As shown in FIGS. 5( a)-5(d), a web inspection system 48 includes a plurality of web inspection modules 50 for scanning the web 12 to produce image data representative of the imprinted web. In particular, FIG. 5( a) is a perspective view of a web inspection system according to one embodiment. A longitudinal direction 46 is defined as the direction of web travel, with a lateral direction 47 substantially perpendicular to the longitudinal direction 46. FIG. 6 is a side view of the web inspection system shown in FIG. 5( a).

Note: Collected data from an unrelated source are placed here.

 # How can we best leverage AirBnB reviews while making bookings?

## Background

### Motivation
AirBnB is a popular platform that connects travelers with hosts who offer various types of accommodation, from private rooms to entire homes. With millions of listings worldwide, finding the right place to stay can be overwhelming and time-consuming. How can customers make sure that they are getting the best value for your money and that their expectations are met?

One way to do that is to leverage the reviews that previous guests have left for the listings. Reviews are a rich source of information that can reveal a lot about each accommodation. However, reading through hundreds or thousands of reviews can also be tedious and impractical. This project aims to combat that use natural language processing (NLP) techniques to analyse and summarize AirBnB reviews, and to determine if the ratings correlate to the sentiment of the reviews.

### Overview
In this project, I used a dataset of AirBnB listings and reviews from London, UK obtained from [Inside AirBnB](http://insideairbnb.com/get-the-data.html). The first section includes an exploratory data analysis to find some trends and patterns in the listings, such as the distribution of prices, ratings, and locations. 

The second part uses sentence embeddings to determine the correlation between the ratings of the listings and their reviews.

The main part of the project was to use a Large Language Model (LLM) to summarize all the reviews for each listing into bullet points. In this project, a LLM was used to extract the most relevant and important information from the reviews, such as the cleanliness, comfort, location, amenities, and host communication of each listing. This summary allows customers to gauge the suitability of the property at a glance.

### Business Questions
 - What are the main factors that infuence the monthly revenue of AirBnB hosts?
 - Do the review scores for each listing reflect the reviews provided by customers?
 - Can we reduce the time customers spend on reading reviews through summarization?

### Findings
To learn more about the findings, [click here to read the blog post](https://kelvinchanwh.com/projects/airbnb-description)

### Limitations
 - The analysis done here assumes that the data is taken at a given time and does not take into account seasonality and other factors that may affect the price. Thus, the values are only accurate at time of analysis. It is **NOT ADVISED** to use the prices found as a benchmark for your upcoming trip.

Although the web inspection system 48 can be mounted at any convenient location on the printing press 10, in one embodiment, the web inspection modules 50 are mounted to a mounting bar 52 that is mounted to side plates 54 of an idler roller 56 such as at the chill stand 42. In this manner, the web 12 is stabilized on the surface of the idler roller 56 when the imprinted web is scanned and the system 48 is readily incorporated on an existing printing press. The web inspection system 48 also includes a distribution box 58 having, for example, an Ethernet hub for coupling signals to and from each web inspection module 50 to a central processing unit of the press (not shown). The web inspection system 48 is low profile and is located in close proximity to the web 12.
In the preferred embodiment, a single web inspection module 50 is designed to include a contact image sensor 66 (one embodiment shown in FIG. 7) to acquire image signals corresponding to approximately 12.4 inches across the web, i.e., in the lateral direction. Thus, four web inspection modules 50 can be used to acquire data across the entire width of a 48 inch web, with the web inspection modules being aligned such that their contact image sensors 66 slightly overlap in the lateral direction. In one embodiment, this overlap is on the order of 0.1 inch. The web inspection system 48 can also be designed in order to take into account web weave, i.e., the lateral movement of the web itself, which in some presses can be on the order of two inches or so. In such a case, the web inspection system 48 can include contact image sensors 66 that image an area having a width that is greater than the width of the web by the amount of expected lateral web weave. Each module 50 essentially provides image signals for a longitudinally extending slice of the imprinted web. Using multiple modules 50 allow image signals corresponding to the entire width of the web to be obtained.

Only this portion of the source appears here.